Jerod Cox appeals the denial of his motion to suppress. AFFIRMED.

Jesse M. Marzen of Marzen Law Office, P.L.L.C., Waverly, for appellant.

Brenna Bird, Attorney General, and Nicholas Siefert and Anagha Dixit, Assistant Attorneys General, and Makenna Konkol, Law Student, for appellee.

Considered by Ahlers, P.J., and Chicchelly and Buller, JJ.

AHLERS, Presiding Judge.

Jerod Cox was charged with and convicted of interference with official acts resulting in bodily injury in violation of Iowa Code section 719.1(1)(a) and (c) (2022). The charge stemmed from Cox's physical resistance to law enforcement officers attempting to get him to exit his vehicle to continue their investigation of suspected criminal conduct. Before his bench trial, Cox moved to suppress evidence on the ground that the officer did not have reasonable suspicion to support the seizure that he resisted. The district court denied the motion, and Cox appeals that ruling.

Cox contends law enforcement officers' seizure of him violated his rights against unreasonable searches and seizures under the Fourth Amendment of the United States Constitution and article I, section 8 of the Iowa Constitution.

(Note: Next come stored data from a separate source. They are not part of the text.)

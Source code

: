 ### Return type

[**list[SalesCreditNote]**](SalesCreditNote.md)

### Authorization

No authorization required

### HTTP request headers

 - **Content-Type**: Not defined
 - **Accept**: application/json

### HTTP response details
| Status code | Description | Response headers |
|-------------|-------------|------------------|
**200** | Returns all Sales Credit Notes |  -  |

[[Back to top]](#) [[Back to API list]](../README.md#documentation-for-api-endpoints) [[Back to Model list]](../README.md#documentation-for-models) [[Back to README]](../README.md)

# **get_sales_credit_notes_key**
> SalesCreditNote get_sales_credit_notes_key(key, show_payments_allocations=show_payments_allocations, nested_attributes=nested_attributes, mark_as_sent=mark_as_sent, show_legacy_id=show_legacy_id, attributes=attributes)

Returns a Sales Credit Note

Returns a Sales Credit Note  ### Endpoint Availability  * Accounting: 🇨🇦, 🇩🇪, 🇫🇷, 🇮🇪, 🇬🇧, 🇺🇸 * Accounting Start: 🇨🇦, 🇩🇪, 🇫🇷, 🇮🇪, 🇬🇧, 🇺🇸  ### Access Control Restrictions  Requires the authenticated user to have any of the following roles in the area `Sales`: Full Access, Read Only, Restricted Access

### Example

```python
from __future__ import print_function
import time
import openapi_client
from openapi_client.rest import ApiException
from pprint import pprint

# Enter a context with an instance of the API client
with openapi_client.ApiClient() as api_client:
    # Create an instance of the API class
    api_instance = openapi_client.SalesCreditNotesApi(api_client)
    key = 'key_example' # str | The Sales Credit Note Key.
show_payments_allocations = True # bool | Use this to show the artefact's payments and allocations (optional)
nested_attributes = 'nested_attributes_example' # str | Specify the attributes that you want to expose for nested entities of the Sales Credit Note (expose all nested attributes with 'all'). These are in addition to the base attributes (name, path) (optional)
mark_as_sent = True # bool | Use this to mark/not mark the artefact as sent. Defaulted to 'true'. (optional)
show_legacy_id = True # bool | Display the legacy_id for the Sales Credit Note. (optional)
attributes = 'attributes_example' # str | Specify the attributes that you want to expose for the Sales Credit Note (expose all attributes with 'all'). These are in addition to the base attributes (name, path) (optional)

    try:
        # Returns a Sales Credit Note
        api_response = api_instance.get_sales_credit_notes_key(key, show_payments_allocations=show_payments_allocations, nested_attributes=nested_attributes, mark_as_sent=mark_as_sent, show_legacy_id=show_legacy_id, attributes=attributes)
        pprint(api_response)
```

We review constitutional challenges to the denial of a motion to suppress de novo. State v Stevens, 970 N.W.2d 598, 601 (Iowa 2022). We independently evaluate "the totality of the circumstances as shown by the entire record." Id. at 602 (quoting State v. Scheffert, 910 N.W.2d 577, 581 (Iowa 2018)). We defer to the district court's factual findings, but we are not bound by them. Stevens, 970 N.W.2d at 602.

On the night at issue, Cox was sitting in the driver's seat of a running vehicle parked in an otherwise empty church parking lot around 11:30 p.m. A law enforcement officer on routine patrol noticed the vehicle parked alone in the parking lot and was aware of reports from the church that people had been stealing cans from the redemption box at the church. The officer pulled her vehicle into the parking lot to investigate, but she did not activate her patrol vehicle's lights or block Cox's vehicle. The officer approached the driver's side of the vehicle and saw Cox tapping on his cell phone. Cox did not react to the officer's approach or her first knock on his car window. When Cox did not respond to a second knock on his window, the officer shined her flashlight into the vehicle. In response, Cox turned toward the officer. He also turned his cell phone screen toward the officer, presumably to show what he was doing on his phone, and said something the officer could not hear because of Cox's closed window. The officer noticed that Cox's eyes were bloodshot and glassy, which, coupled with Cox's slow responses to her presence and questions, made the officer suspect he may be impaired-a suspicion she immediately relayed to another officer. The original officer repeatedly asked Cox to open his car window or door so she could talk to him, but Cox largely ignored her. Finally, Cox lowered his car window about an inch. The officer tried to engage Cox several times, asking questions about what he was doing and mentioning that he had bloodshot eyes. Cox was resistant to the officer's questioning, repeatedly claiming that he wasn't doing anything wrong and often failing to respond to the officer's questions or requests. He also repeated the officer's concern back to her incorrectly, mumbling something about his eyes not being dilated-a claim the officer never made. When asked how much he had to drink that night, Cox mumbled something unintelligible.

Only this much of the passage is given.